KLLY
- Oildale, California; United States;
- Broadcast area: Bakersfield, California
- Frequency: 95.3 MHz
- Branding: Kelly 95.3

Programming
- Format: Hot adult contemporary
- Affiliations: Premiere Networks

Ownership
- Owner: Frequency Media; (Frequency Broadcasting Inc.);
- Sister stations: KKBB; KNZR; KNZR-FM;

History
- First air date: 1984
- Call sign meaning: "Kelly" (current branding)

Technical information
- Licensing authority: FCC
- Facility ID: 7709
- Class: B1
- ERP: 12,500 watts
- HAAT: 141 meters (463 ft)
- Transmitter coordinates: 35°27′32.8″N 119°1′16.3″W﻿ / ﻿35.459111°N 119.021194°W

Links
- Public license information: Public file; LMS;
- Webcast: Listen live
- Website: klly953.com

= KLLY =

Radio station in Oildale, California

KLLY (95.3 FM, "Kelly 95.3") is a commercial radio station licensed to the community of Oildale, California, and serving the Bakersfield, California, area. The station is owned by Frequency Broadcasting. KLLY's studios and transmitter are separately located in Oildale.

==History==
The station was assigned the KLLY call letters by the Federal Communications Commission on February 23, 1984. It was known throughout much of the 1980s and 1990s as Bakersfield's soft rock leader. The station flipped to a hot adult contemporary format in 1997. In 2012 the station flipped to Top 40. The station has kept the same KLLY call letters throughout its history, at one point branding as "KELLY 95.3".

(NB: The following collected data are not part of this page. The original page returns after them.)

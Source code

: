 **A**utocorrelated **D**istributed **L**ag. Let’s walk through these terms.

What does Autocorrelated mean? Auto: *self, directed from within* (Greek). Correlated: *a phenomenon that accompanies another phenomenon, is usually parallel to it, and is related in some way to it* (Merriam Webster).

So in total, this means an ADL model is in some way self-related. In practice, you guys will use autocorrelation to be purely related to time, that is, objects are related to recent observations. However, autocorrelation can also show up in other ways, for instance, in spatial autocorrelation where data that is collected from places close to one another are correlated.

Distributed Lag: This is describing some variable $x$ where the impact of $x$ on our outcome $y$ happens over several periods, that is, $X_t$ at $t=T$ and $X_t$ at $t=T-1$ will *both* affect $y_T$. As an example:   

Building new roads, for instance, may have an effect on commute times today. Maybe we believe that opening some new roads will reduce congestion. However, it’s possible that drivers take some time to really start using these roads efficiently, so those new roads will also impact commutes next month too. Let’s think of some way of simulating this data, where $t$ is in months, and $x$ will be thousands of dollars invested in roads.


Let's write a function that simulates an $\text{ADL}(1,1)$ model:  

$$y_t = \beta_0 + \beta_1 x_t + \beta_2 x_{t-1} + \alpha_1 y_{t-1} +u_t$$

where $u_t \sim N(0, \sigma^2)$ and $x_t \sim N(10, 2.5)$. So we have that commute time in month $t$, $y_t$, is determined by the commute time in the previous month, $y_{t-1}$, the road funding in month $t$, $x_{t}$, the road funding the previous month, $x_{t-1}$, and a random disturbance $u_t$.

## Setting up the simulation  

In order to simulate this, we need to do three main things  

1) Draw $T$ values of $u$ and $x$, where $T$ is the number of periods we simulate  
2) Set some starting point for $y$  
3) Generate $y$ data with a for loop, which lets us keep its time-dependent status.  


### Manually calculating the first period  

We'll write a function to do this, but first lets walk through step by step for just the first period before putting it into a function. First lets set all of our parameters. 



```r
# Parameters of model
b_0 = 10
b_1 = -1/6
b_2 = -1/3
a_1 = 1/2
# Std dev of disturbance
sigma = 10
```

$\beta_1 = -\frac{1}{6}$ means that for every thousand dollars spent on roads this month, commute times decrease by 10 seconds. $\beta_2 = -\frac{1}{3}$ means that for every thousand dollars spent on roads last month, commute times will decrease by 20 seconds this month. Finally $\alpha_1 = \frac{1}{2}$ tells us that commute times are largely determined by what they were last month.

On October 10, 2014, Buckley California (the California operations of Buckley Radio), announced their intent to sell KLLY, along with their remaining stations, to Alpha Media, marking Buckley's exit from radio and Alpha's entry into California. The sale was consummated on January 1, 2015.

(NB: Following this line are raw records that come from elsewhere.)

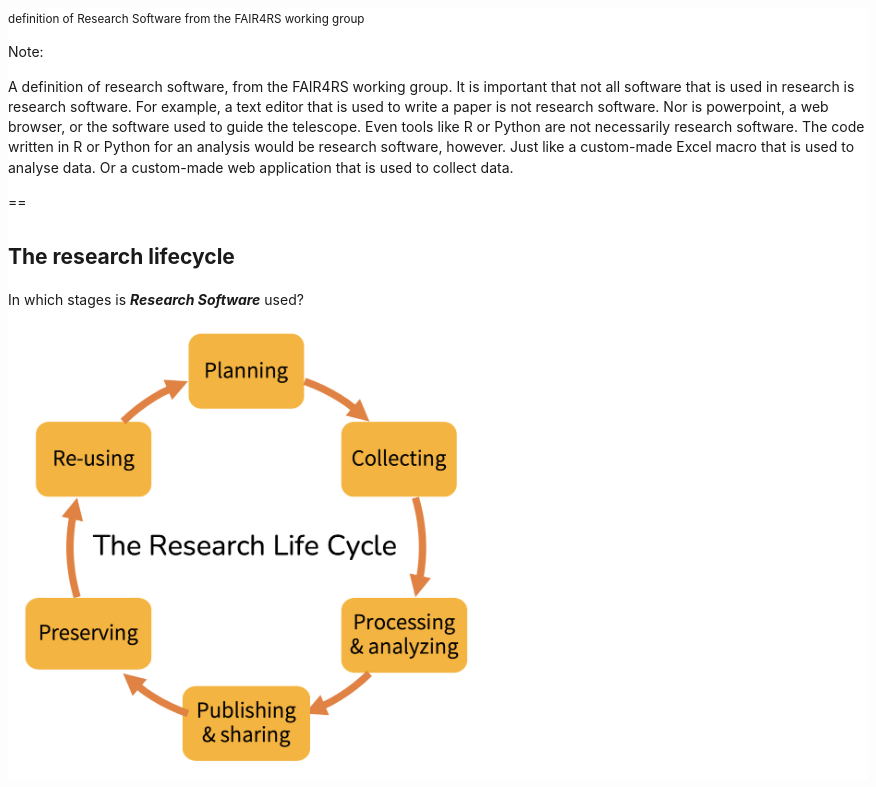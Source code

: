 <small>definition of Research Software from the FAIR4RS working group</small>

Note:

A definition of research software, from the FAIR4RS working group.
It is important that not all software that is used in research is research software.
For example, a text editor that is used to write a paper is not research software.
Nor is powerpoint, a web browser, or the software used to guide the telescope.
Even tools like R or Python are not necessarily research software.
The code written in R or Python for an analysis would be research software, however.
Just like a custom-made Excel macro that is used to analyse data.
Or a custom-made web application that is used to collect data.

==



## The research lifecycle

In which stages is ***Research Software*** used?

<img src="media/researchcycle.png" alt="The Research Life Cycle" width="55%"/>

On June 19, 2015, KLLY rebranded as "Energy 95.3". No other changes came with the rebranding, except for a musical shift from mainstream to rhythmic, which resulted in Mediabase moving KLLY to the Rhythmic panel in July 2015. Shortly after the panel change, KLLY started to revert toward a Top 40 playlist which resulted in Mediabase moving KLLY back to the Top 40 panel in November 2015

On December 11, 2024, KLLY rebranded as "Live 95.3" with no change in format, modeled after Portland sister station KBFF. Alpha Media merged with Connoisseur Media on September 4, 2025.

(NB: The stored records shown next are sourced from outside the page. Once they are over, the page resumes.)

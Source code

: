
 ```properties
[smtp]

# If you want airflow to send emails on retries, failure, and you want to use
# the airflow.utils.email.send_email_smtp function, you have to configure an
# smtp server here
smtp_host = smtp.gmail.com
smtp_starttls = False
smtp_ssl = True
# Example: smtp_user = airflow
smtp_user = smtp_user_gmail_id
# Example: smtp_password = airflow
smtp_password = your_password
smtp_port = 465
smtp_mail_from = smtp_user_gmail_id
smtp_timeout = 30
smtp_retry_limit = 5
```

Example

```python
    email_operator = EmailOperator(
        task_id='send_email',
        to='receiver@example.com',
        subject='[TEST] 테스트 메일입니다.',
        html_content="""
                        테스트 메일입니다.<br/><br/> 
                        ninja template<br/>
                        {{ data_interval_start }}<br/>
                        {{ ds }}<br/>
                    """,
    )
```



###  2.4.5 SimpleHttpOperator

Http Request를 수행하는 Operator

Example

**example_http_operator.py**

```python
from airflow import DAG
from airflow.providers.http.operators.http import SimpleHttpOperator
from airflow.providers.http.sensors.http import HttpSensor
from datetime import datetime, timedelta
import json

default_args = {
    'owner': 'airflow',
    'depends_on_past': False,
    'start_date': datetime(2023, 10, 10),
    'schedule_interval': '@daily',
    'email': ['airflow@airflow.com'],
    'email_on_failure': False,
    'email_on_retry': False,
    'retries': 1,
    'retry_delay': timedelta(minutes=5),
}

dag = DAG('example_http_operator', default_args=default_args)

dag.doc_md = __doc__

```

On October 14, 2025, Connoisseur Media Announced the Bakersfield cluster had been sold to Danny and Kait Hill's Frequency Media.

On April 13, 2026, KLLY returned to its heritage branding of "Kelly 95.3" under ownership on local owners Frequency Broadcasting. The new line-up includes local hosts Danny & Kait in the morning to go against non-local syndicated hosts as well as local host Erik Fox who was a part of Kelly 95.3 for 18 years.